10.2  How to Understand Intercultural Communication

Learning Objective

Describe strategies to understand intercultural communication, prejudice, and ethnocentrism.

The American anthropologist Edward T. Hall is often cited as a pioneer in the field of intercultural communication. [4] Born in 1914, Hall spent much of his early adulthood in the multicultural setting of the  American  Southwest, where Native Americans,  Spanish-speakers,  and  descendants  of  pioneers  came together from  diverse  cultural  perspectives.  He  then  traveled  the  globe  during  World War II and later  served  as  a  State  Department  official.  Where  culture  had once been viewed by anthropologists as a single, distinct way of living, Hall saw how      the perspective of the individual influences interaction. By focusing  on  interactions, rather than cultures as separate from individuals, he asked us to evaluate  the  many cultures we ourselves belong to or are influenced by, as well as those with whom we interact. While his view makes the study of intercultural communication far  more complex, it also brings a healthy dose of reality to the discussion. Hall  is  generally credited  with  eight  contributions  to   our   study   of   intercultural communication: [5],[6]

  1. Comparing cultures. Focus on the interactions versus general observations of culture.
  2. Shift to local perspective. Local level versus global perspective.
  3. You don’t have to know everything to know something. Time, space, gestures, and gender roles can be studied, even if we lack a larger understanding of the entire culture.
  4. There are rules we can learn. People create rules for themselves in each community that we can learn from, compare, and contrast.
  5. Experience counts. Personal experience has value in addition to more comprehensive studies of interaction and culture.
  6. Differences in perspective. Descriptive linguistics serves as a model to understand cultures, and the US Foreign Service adopted it as a base for training.
  7. Application to International Business. Foreign Service trainings yielded applications to trade and commerce, and became a point of study for business majors.
  8. Integration of the disciplines. Culture and communication are intertwined, and bring together many academic disciplines.

Hall[7]shows us that emphasis on a culture as a whole, and how it operates, may lead us to neglect individual differences. Individuals may hold beliefs or practice customs that do not follow their own cultural norm. When we resort to the mental shortcut of a stereotype, we lose these unique differences. Stereotypes can be defined as a generalization about a group of people that oversimplifies their culture. [8]

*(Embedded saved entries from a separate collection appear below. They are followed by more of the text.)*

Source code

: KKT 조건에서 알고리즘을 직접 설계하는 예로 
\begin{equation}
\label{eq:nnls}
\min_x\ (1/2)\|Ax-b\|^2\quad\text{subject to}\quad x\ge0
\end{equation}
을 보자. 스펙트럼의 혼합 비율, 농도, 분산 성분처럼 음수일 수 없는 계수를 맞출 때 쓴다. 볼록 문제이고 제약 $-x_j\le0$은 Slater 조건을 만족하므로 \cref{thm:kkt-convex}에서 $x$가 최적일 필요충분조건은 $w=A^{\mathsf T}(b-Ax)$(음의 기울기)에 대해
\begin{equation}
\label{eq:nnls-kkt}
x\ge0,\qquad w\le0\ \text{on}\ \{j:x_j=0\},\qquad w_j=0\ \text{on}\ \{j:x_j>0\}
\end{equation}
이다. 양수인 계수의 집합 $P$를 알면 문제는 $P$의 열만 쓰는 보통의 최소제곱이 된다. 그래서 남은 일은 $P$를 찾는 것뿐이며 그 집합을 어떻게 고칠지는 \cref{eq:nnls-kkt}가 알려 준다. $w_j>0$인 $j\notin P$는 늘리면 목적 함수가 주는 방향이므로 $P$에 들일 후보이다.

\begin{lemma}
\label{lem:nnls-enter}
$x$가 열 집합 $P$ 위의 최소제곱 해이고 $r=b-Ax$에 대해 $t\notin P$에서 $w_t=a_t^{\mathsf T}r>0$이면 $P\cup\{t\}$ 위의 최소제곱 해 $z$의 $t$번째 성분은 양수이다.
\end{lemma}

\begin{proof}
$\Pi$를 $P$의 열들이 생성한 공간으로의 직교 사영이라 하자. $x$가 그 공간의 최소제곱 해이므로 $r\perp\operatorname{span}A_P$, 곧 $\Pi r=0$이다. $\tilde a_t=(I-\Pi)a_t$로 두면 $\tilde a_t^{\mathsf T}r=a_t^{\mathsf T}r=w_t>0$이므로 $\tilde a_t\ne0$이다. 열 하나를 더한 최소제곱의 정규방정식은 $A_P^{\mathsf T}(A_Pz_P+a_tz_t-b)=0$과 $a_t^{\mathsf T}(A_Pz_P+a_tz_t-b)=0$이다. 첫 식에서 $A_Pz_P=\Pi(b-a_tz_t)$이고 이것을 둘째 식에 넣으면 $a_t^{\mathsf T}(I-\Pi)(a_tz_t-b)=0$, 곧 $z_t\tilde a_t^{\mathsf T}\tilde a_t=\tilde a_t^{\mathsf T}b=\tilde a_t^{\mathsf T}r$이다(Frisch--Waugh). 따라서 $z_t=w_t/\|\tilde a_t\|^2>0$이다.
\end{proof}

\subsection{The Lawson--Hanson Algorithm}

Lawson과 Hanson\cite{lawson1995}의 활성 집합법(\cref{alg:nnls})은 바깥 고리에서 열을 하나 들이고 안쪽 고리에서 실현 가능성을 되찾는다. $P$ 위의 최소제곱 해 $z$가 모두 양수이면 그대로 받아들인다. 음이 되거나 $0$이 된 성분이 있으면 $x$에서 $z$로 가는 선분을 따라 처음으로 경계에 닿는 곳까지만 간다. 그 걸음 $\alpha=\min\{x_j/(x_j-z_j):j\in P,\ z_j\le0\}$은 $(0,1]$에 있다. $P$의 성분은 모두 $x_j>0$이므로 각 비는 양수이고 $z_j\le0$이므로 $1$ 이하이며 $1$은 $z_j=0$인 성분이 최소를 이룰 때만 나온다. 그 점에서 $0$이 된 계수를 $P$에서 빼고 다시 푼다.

The American psychologist Gordon Allport [9]explored how, when, and why we formulate or use stereotypes to characterize distinct groups. His results may not surprise you. Look back at Introductory Exercise #3 and examine the terms you used to describe a culture with which you are unfamiliar. Were the terms flattering, or pejorative? Did they reflect respect for the culture, or did they make unfavorable value judgments? Regardless    of how you answered, you proved Allport’s main point. When we do not have  enough contact with people or their cultures to understand them well, we tend to resort to stereotypes. [10]

As Hall [11]notes, experience has value. If you do not know a culture, you should consider learning more about it firsthand if possible. The people you interact with may not be representative of the culture as a whole, that is not to say that what you learn lacks validity. Quite the contrary; Hall asserts that you can, in fact, learn something without understanding everything, and given the dynamic nature of communication and culture, who is to say that your lessons will not serve you well? Consider a study abroad experience if that is an option for you, or learn from a classmate who comes from a foreign country or an unfamiliar culture. Be open to new ideas and experiences, and start investigating. Many have gone before you, and today, unlike in generations past, much of the information is accessible. Your experiences will allow you to learn about another culture and yourself, and help you to avoid prejudice.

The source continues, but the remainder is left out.